You pretty much translated everything correctly. An Eldin Raigmore told me
had sent me an attempted solution as well, but I didn't receive it.
Regarding the "general" article, I remember seeing a name for this (either
on the Ithkuil site or the Latejami site), but I don't remember what it was.
<<
o gi torem kif e kyysepal e kysepapal,
[but] not PRES.like I [and] GENERAL.juice.fruit(?) and GENERAL.juice-apple,
I don't like some fruit juices (?) and apple juice,
>>
The intended meaning of kyysepal was 'some fruit juices' (or "some types
of fruit juices"), as you guessed
(my mistake, see the answers to your unsolved mysteries below).
<<
torem kof GENERAL.kyypapes. e tilum kif kapapaf e tipam kepapaf.
PRES.like (s)he oranges(?). [and] FUT.touch I apple.SG and FUT.eat DEF.apple.
(s)he likes oranges(?). I will touch the apple and will eat the apple.
>>
torem kof kyypapes
She likes ---some--- oranges
<<<
torem kof GENERAL.kyypapes. e tilum kif kapapaf e tipam kepapaf.
PRES.like (s)he oranges(?). [and] FUT.touch I apple.SG and FUT.eat DEF.apple.

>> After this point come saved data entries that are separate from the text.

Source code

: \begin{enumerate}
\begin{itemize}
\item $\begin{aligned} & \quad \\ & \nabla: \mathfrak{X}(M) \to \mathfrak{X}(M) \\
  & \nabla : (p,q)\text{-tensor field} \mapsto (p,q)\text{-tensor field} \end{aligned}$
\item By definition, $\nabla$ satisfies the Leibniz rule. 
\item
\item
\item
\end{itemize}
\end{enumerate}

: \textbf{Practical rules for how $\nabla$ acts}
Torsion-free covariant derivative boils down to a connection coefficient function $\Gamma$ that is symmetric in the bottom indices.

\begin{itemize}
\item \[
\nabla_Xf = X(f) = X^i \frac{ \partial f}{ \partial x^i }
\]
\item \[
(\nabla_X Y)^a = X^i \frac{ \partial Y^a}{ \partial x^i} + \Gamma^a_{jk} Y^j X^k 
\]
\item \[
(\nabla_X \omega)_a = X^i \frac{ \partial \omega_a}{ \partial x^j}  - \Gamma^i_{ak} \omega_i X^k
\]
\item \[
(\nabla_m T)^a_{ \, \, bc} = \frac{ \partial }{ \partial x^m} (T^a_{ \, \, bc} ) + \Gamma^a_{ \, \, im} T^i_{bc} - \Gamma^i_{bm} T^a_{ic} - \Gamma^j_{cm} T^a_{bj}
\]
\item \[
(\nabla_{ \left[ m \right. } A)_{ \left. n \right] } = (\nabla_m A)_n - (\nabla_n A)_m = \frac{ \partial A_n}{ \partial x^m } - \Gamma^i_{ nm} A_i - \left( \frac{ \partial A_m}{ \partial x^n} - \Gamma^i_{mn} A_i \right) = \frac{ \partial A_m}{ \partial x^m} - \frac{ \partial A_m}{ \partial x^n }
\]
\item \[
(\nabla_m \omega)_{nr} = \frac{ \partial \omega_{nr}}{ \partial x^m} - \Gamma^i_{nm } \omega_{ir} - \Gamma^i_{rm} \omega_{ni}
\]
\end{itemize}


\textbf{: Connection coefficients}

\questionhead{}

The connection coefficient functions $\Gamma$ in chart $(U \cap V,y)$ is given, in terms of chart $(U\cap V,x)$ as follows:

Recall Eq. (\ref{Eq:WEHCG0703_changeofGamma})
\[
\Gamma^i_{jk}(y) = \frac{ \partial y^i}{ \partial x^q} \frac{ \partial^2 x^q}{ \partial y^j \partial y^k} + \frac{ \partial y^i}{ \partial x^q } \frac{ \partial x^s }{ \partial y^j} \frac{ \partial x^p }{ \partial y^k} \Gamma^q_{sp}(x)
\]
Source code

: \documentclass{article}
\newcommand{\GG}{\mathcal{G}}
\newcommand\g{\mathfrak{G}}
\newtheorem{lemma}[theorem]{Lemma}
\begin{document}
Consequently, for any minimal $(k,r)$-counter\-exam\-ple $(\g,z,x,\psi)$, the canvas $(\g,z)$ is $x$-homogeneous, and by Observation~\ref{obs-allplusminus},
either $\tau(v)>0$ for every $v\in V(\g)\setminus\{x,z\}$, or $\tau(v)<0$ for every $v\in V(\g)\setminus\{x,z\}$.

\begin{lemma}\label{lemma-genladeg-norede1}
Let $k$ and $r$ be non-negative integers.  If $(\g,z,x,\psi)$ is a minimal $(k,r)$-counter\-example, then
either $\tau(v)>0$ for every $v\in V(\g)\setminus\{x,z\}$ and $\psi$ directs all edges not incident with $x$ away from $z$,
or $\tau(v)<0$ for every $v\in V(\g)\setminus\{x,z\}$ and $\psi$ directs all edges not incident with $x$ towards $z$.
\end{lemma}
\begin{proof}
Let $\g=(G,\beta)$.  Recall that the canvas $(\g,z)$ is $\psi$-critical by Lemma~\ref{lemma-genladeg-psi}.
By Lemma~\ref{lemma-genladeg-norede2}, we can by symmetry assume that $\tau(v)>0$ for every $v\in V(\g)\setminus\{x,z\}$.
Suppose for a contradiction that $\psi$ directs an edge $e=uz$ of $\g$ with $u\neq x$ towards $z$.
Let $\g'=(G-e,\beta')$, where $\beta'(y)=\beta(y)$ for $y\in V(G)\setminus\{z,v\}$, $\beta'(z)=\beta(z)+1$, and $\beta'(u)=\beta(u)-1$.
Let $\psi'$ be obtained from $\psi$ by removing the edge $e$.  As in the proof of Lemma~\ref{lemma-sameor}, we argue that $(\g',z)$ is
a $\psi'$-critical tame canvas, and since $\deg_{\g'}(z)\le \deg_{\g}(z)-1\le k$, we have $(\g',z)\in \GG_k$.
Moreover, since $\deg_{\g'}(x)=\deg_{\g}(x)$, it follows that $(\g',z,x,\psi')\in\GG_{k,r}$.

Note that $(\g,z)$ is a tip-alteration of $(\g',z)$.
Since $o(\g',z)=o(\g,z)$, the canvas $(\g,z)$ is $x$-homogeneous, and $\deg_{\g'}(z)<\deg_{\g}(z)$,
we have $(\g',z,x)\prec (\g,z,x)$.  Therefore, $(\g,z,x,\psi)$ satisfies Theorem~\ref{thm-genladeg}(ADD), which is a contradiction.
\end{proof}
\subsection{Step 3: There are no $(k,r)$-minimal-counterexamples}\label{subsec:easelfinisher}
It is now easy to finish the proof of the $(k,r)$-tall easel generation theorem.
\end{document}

(s)he likes oranges(?). I will touch the apple and will eat the apple.
>>>
'e tilum kif kapapaf e tipam kepapaf.' Strictly, this should be interpreted as
'I will touch the apple and the apple will eat'. I made a typo: the sentence
should read 'e tilum kif kapapaf e kos tipam kepapaf.', meaning 'I will touch
the apple and they will eat it.'
>>- does ky- mean what I think it does (the "general" article mentioned above)?
Yes.
>>- what does kyy- mean?
'Some', as you have already guessed. (Not in the plural indefinite sense, but
the 'not all' sense.) This, however, is rather ambiguous and I accidentally
gave it two different meanings it two different sentences. For example,
kyypapas could mean 'some apples' or 'some types of apples' (The some
as taken the place of the article's position in the morphology, see noun
structure below)
>>- if I touch "kapapas" (apples) and she touches "kapapes" (oranges), how come
I like "kypapas" (apples), but does she like "kyypapes" (oranges?)?
See above.
>>- where are the morpheme boundaries between the apple, the juice and
the article?
(The following is only for nouns)
Noun structure: k - article - prefix - root - plurality
articles: y (general), yy (the ambiguous "some"), a (indefinite), e (definite)
prefixes: se (juice)
word roots: pa (fruit/ fruit category if root is longer), papa (apple), pape
(orange)
Plurality: f (sing.), s (plural)
>>- what does "kyysepal" mean?
Answered in two places above, a mistake.